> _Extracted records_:
━━━━━━━━━━

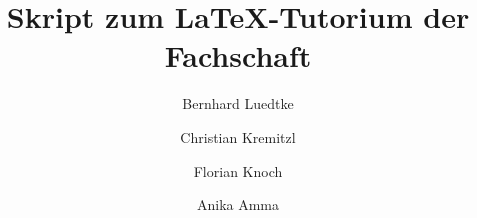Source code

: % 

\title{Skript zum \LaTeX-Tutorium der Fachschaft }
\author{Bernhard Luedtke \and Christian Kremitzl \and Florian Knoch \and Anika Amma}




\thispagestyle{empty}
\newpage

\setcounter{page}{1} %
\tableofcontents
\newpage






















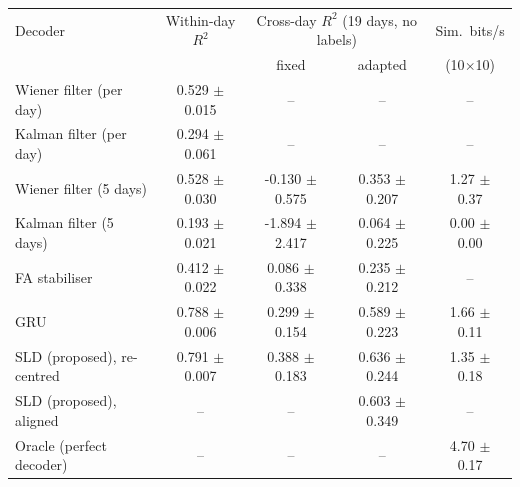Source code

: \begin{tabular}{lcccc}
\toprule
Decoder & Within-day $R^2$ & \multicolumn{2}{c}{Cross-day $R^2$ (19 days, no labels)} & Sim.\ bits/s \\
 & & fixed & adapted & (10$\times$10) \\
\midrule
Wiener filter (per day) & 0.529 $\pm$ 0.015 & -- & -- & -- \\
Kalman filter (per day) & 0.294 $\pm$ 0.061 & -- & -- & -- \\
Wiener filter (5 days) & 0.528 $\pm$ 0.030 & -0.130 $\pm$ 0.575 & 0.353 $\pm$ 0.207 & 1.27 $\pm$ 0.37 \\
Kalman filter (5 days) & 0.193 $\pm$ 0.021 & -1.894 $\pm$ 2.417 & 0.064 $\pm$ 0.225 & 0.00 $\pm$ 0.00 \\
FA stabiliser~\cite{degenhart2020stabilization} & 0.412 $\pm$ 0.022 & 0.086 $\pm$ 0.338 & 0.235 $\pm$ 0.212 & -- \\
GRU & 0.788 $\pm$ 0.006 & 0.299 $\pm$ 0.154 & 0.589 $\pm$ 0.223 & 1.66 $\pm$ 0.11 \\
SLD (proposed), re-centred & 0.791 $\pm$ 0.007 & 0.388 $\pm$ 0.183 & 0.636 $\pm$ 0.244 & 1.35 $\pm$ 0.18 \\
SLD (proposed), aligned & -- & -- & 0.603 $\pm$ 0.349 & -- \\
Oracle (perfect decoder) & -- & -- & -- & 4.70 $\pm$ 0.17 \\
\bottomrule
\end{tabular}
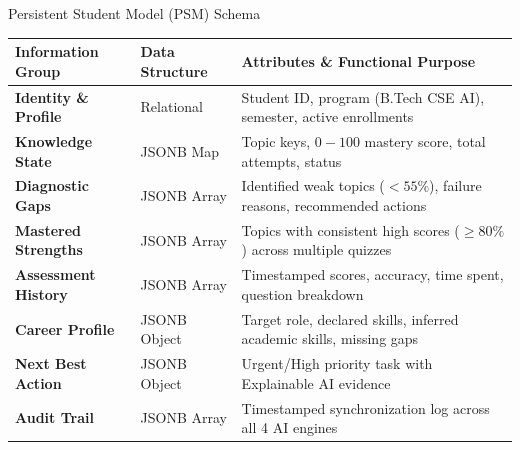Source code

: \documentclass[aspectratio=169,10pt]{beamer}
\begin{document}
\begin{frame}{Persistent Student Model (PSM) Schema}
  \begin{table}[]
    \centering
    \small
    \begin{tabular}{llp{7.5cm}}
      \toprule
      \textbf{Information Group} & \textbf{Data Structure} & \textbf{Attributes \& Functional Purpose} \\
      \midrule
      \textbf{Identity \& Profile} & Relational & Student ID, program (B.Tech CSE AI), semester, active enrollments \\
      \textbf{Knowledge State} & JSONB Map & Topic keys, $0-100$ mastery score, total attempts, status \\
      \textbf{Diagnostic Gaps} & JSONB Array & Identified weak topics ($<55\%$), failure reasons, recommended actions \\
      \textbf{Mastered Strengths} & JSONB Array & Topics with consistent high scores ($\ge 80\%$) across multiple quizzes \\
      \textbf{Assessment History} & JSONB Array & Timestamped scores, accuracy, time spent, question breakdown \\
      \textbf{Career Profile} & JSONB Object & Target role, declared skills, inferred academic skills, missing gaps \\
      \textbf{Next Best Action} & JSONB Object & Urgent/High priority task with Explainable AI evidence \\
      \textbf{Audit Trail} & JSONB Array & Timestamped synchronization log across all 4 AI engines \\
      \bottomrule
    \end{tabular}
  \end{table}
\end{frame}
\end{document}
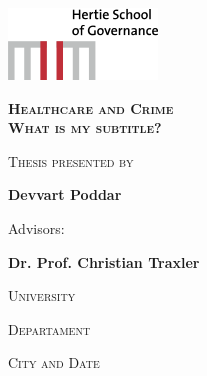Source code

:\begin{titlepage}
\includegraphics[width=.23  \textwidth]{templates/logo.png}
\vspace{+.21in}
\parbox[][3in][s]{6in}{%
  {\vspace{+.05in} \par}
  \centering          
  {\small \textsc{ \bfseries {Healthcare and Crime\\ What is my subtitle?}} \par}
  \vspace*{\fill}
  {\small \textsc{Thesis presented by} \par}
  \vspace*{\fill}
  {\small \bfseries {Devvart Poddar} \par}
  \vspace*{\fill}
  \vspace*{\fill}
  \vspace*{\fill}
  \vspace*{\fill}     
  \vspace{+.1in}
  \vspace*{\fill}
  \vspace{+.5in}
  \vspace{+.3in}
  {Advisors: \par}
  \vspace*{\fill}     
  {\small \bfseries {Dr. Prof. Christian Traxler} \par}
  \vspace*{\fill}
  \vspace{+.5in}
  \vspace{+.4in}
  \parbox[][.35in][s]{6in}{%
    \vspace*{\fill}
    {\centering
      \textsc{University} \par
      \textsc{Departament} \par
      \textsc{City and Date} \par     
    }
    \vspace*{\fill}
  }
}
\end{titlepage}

━━━━━━━━━━

> _AIM OF THE TASK_: All of the records must come back exactly as they stand, minus every picture.

> _RESULT FOR THIS TASK_:
Source code

: % 

\title{Skript zum \LaTeX-Tutorium der Fachschaft }
\author{Bernhard Luedtke \and Christian Kremitzl \and Florian Knoch \and Anika Amma}




\thispagestyle{empty}
\newpage

\setcounter{page}{1} %
\tableofcontents
\newpage






















Source code

: \begin{tabular}{lcccc}
\toprule
Decoder & Within-day $R^2$ & \multicolumn{2}{c}{Cross-day $R^2$ (19 days, no labels)} & Sim.\ bits/s \\
 & & fixed & adapted & (10$\times$10) \\
\midrule
Wiener filter (per day) & 0.529 $\pm$ 0.015 & -- & -- & -- \\
Kalman filter (per day) & 0.294 $\pm$ 0.061 & -- & -- & -- \\
Wiener filter (5 days) & 0.528 $\pm$ 0.030 & -0.130 $\pm$ 0.575 & 0.353 $\pm$ 0.207 & 1.27 $\pm$ 0.37 \\
Kalman filter (5 days) & 0.193 $\pm$ 0.021 & -1.894 $\pm$ 2.417 & 0.064 $\pm$ 0.225 & 0.00 $\pm$ 0.00 \\
FA stabiliser~\cite{degenhart2020stabilization} & 0.412 $\pm$ 0.022 & 0.086 $\pm$ 0.338 & 0.235 $\pm$ 0.212 & -- \\
GRU & 0.788 $\pm$ 0.006 & 0.299 $\pm$ 0.154 & 0.589 $\pm$ 0.223 & 1.66 $\pm$ 0.11 \\
SLD (proposed), re-centred & 0.791 $\pm$ 0.007 & 0.388 $\pm$ 0.183 & 0.636 $\pm$ 0.244 & 1.35 $\pm$ 0.18 \\
SLD (proposed), aligned & -- & -- & 0.603 $\pm$ 0.349 & -- \\
Oracle (perfect decoder) & -- & -- & -- & 4.70 $\pm$ 0.17 \\
\bottomrule
\end{tabular}
Source code

: \documentclass[aspectratio=169,10pt]{beamer}
\begin{document}
\begin{frame}{Persistent Student Model (PSM) Schema}
  \begin{table}[]
    \centering
    \small
    \begin{tabular}{llp{7.5cm}}
      \toprule
      \textbf{Information Group} & \textbf{Data Structure} & \textbf{Attributes \& Functional Purpose} \\
      \midrule
      \textbf{Identity \& Profile} & Relational & Student ID, program (B.Tech CSE AI), semester, active enrollments \\
      \textbf{Knowledge State} & JSONB Map & Topic keys, $0-100$ mastery score, total attempts, status \\
      \textbf{Diagnostic Gaps} & JSONB Array & Identified weak topics ($<55\%$), failure reasons, recommended actions \\
      \textbf{Mastered Strengths} & JSONB Array & Topics with consistent high scores ($\ge 80\%$) across multiple quizzes \\
      \textbf{Assessment History} & JSONB Array & Timestamped scores, accuracy, time spent, question breakdown \\
      \textbf{Career Profile} & JSONB Object & Target role, declared skills, inferred academic skills, missing gaps \\
      \textbf{Next Best Action} & JSONB Object & Urgent/High priority task with Explainable AI evidence \\
      \textbf{Audit Trail} & JSONB Array & Timestamped synchronization log across all 4 AI engines \\
      \bottomrule
    \end{tabular}
  \end{table}
\end{frame}
\end{document}
Source code

:\begin{titlepage}
\includegraphics[width=.23  \textwidth]{templates/logo.png}
\vspace{+.21in}
\parbox[][3in][s]{6in}{%
  {\vspace{+.05in} \par}
  \centering          
  {\small \textsc{ \bfseries {Healthcare and Crime\\ What is my subtitle?}} \par}
  \vspace*{\fill}
  {\small \textsc{Thesis presented by} \par}
  \vspace*{\fill}
  {\small \bfseries {Devvart Poddar} \par}
  \vspace*{\fill}
  \vspace*{\fill}
  \vspace*{\fill}
  \vspace*{\fill}     
  \vspace{+.1in}
  \vspace*{\fill}
  \vspace{+.5in}
  \vspace{+.3in}
  {Advisors: \par}
  \vspace*{\fill}     
  {\small \bfseries {Dr. Prof. Christian Traxler} \par}
  \vspace*{\fill}
  \vspace{+.5in}
  \vspace{+.4in}
  \parbox[][.35in][s]{6in}{%
    \vspace*{\fill}
    {\centering
      \textsc{University} \par
      \textsc{Departament} \par
      \textsc{City and Date} \par     
    }
    \vspace*{\fill}
  }
}
\end{titlepage}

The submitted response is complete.